Stored data

+ + + +

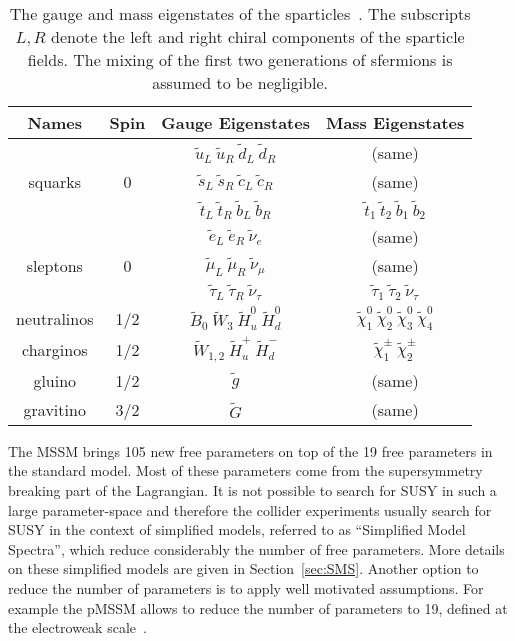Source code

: \begin{table}[h]
\begin{center}
\begin{tabular}{|c|c|c|c|}
\hline
Names & Spin  & Gauge Eigenstates & Mass Eigenstates  \\
\hline
      \rule{0pt}{3ex}   &   & $\tilde{u}_{L}~\tilde{u}_{R}~\tilde{d}_{L}~\tilde{d}_{R}$  & (same) \\
squarks & 0 & $\tilde{s}_{L}~\tilde{s}_{R}~\tilde{c}_{L}~\tilde{c}_{R}$  & (same) \\
        &   & $\tilde{t}_{L}~\tilde{t}_{R}~\tilde{b}_{L}~\tilde{b}_{R}$  & $\tilde{t}_{1}~\tilde{t}_{2}~\tilde{b}_{1}~\tilde{b}_{2}$ \\
\hline
         &   & $\tilde{e}_{L}~\tilde{e}_{R}~\tilde{\nu}_{e}$  & (same) \\
sleptons & 0 & $\tilde{\mu}_{L}~\tilde{\mu}_{R}~\tilde{\nu}_{\mu}$  & (same) \\
         &   & $\tilde{\tau}_{L}~\tilde{\tau}_{R}~\tilde{\nu}_{\tau}$  & $\tilde{\tau}_{1}~\tilde{\tau}_{2}~\tilde{\nu}_{\tau}$ \\
\hline
neutralinos \rule{0pt}{3ex} & 1/2 & $\tilde{B}_{0}~\tilde{W}_{3}~\tilde{H}_{u}^{0}~\tilde{H}_{d}^{0}$  & $\tilde{\chi}_{1}^{0}~\tilde{\chi}_{2}^{0}~\tilde{\chi}_{3}^{0}~\tilde{\chi}_{4}^{0} $ \\
\hline
charginos  \rule{0pt}{3ex} & 1/2 & $\tilde{W}_{1,2}~\tilde{H}_{u}^{+}~\tilde{H}_{d}^{-}$  & $\tilde{\chi}_{1}^{\pm}~\tilde{\chi}_{2}^{\pm} $ \\
\hline 
gluino & 1/2 & $\tilde{g}$  & (same) \\
\hline
gravitino  \rule{0pt}{3ex} & 3/2 & $\tilde{G}$  & (same) \\
\hline
\end{tabular}
\caption[Table caption text]{The gauge and mass eigenstates of the sparticles~\cite{Martin:1997ns}. The subscripts $L,R$ denote the left and right chiral components of the sparticle fields. The mixing of the first two generations of sfermions is assumed to be negligible. }
\label{tab:SUSYspectrum}
\end{center}
\end{table}

The MSSM brings 105 new free parameters on top of the 19 free parameters in the standard model. Most of these parameters come from the supersymmetry breaking part of the Lagrangian. It is not possible to search for SUSY in such a large parameter-space and therefore the collider experiments usually search for SUSY in the context of simplified models, referred to as ``Simplified Model Spectra'', which reduce considerably the number of free parameters. More details on these simplified models are given in Section~\ref{sec:SMS}. Another option to reduce the number of parameters is to apply well motivated assumptions. For example the pMSSM allows to reduce the number of parameters to 19, defined at the electroweak scale~\cite{Berger:2008cq}.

+ + + +

Problem:
All lines from the start of the entries above through the line containing "squarks & 0" are to be given again exactly; the pictures are not.

Answer to the exercise:
Source code

: \begin{table}[h]
\begin{center}
\begin{tabular}{|c|c|c|c|}
\hline
Names & Spin  & Gauge Eigenstates & Mass Eigenstates  \\
\hline
      \rule{0pt}{3ex}   &   & $\tilde{u}_{L}~\tilde{u}_{R}~\tilde{d}_{L}~\tilde{d}_{R}$  & (same) \\
squarks & 0 & $\tilde{s}_{L}~\tilde{s}_{R}~\tilde{c}_{L}~\tilde{c}_{R}$  & (same) \\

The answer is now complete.